7.2.1.3 Žižek: philosophy as the creation of new problems – the biogenetics example

Note: the content below is all in first draft format. It will change considerably during the time it takes for the study to be completed (especially by way of more academic support, generally). I post now ‘for interest’s sake’.

Žižek (2009:60-63) offers an interesting example, as well as some interesting comments thereon, of a “real philosophical question” (2009:61), a real philosophical problem. He raises the question – which I will soon quote – in response to the issue of biogenetics. Biogenetics, explains Žižek, is presented by “Spain’s official state philosopher” (2009:59), Habermas, in the following ‘neo-Kantian’ (2009:60) manner: in the sciences

you can do whatever you want; remember, however, that we are dealing only with the narrow field of cognitive phenomena. The human as autonomously acting moral subject is something else, and this field must be defended from every threat.
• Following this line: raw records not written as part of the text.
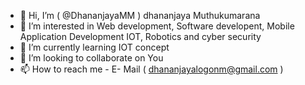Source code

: - 👋 Hi, I’m ( @DhananjayaMM ) dhananjaya Muthukumarana
- 👀 I’m interested in Web development, Software developent, Mobile Application Development IOT, Robotics and cyber security
- 🌱 I’m currently learning IOT concept
- 💞️ I’m looking to collaborate on You
- 📫 How to reach me - E- Mail ( dhananjayalogonm@gmail.com )

<!---
DhananjayaMM/DhananjayaMM is a ✨ special ✨ repository because its `README.md` (this file) appears on your GitHub profile.
You can click the Preview link to take a look at your changes.
--->
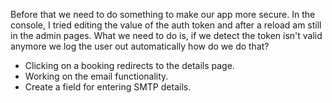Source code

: Before that we need to do something to make our app more secure. In the console, I tried editing the value of the auth token and after a reload am still in the admin pages. What we need to do is, if we detect the token isn't valid anymore we log the user out automatically how do we do that?

- Clicking on a booking redirects to the details page.
- Working on the email functionality.
- Create a field for entering SMTP details.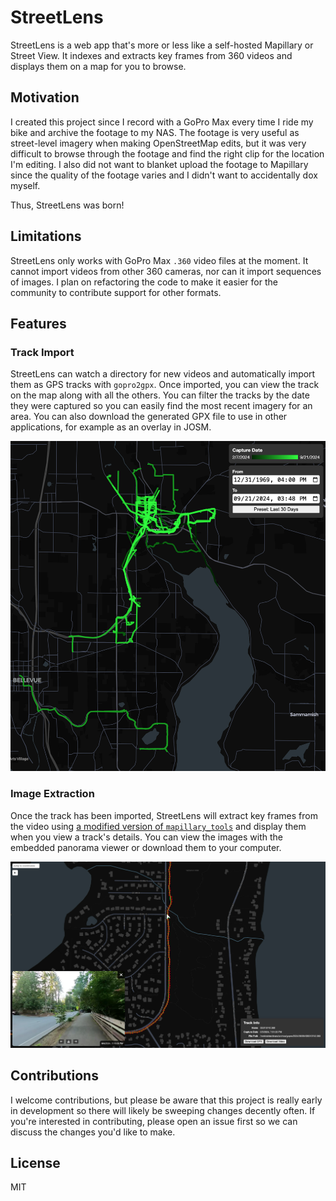# StreetLens

StreetLens is a web app that's more or less like a self-hosted Mapillary or Street View. It indexes and extracts key frames from 360 videos and displays them on a map for you to browse.

## Motivation

I created this project since I record with a GoPro Max every time I ride my bike and archive the footage to my NAS. The footage is very useful as street-level imagery when making OpenStreetMap edits, but it was very difficult to browse through the footage and find the right clip for the location I'm editing. I also did not want to blanket upload the footage to Mapillary since the quality of the footage varies and I didn't want to accidentally dox myself.

Thus, StreetLens was born!

## Limitations

StreetLens only works with GoPro Max `.360` video files at the moment. It cannot import videos from other 360 cameras, nor can it import sequences of images. I plan on refactoring the code to make it easier for the community to contribute support for other formats.

## Features

### Track Import

StreetLens can watch a directory for new videos and automatically import them as GPS tracks with `gopro2gpx`. Once imported, you can view the track on the map along with all the others. You can filter the tracks by the date they were captured so you can easily find the most recent imagery for an area. You can also download the generated GPX file to use in other applications, for example as an overlay in JOSM.

![](screenshots/track-import.png)

### Image Extraction

Once the track has been imported, StreetLens will extract key frames from the video using [a modified version of `mapillary_tools`](https://github.com/tjhorner/mapillary_tools) and display them when you view a track's details. You can view the images with the embedded panorama viewer or download them to your computer.

![](screenshots/image-import.png)

## Contributions

I welcome contributions, but please be aware that this project is really early in development so there will likely be sweeping changes decently often. If you're interested in contributing, please open an issue first so we can discuss the changes you'd like to make.

## License

MIT
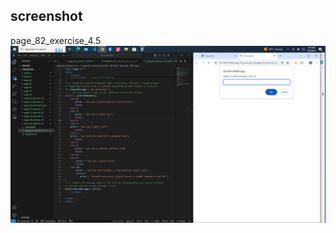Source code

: ## screenshot
page_82_exercise_4.5
![input/output](../page_82_exercise_4.5/screenshot/Screenshot%20(25).png)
Accordingly, says Žižek, pseudo-problems (Ibid) emerge: “how far are we allowed to go into biogenetics? Does biogenetics threaten our freedom and autonomy?” Žižek identifies these as being false philosophical questions. Instead, he identifies the following as the “only real philosophical question” with regard to biogenetics: “is there something in the results of biogenetics that would force us to redefine what we understand by human nature, by the human way of being?” In criticism of Habermas, Žižek (2009:61) states that Habermas’s entire “intervention betrays the fear that something could fundamentally change, that a new dimension of the ‘human’ could emerge and the old idea of human dignity and autonomy would not be safely conserved”. This links perfectly to what Žižek (2009:60) says about the dubiousness of ‘state philosophy’:

What is the chief function of state philosophy in the contemporary dynamic capitalist society? It should endorse the development, indispensible for capitalism, of new sciences, of technology and business, while at the same time, however, it should obstruct their radical ethical and social consequences.[1]

From these statements, it is clear that the questions, “how far are we allowed to go into biogenetics? Does biogenetics threaten our freedom and autonomy?” – questions Žižek identified as pseudo-problems – are not the questions/problems pertaining to the real radical ethical and social consequences, in this case regarding biogenetics. The real questions according to Žižek, as already seen, pertain to the ‘redefinition of human nature’, to the emergence of a ‘new dimension of the human’, and also to the process whereby ‘something fundamentally changes’. The latter process can be expressed differently: the universal process whereby the present contingent particularities of the human sphere change – which leads me to Badiou and Žižek’s interest in philosophy’s ‘universal focus’. I will now begin to address this focus, and then refer back to the example of biogenetics for further clarification.

[1] I must point out here that Science, Technology and ‘business’ are three of the four dominant shapers of discourse focused on in Chapter 3 of this study, which is to say that they are the historically dominant ideologies that underlie the ecological crisis, as shown in Chapter 3.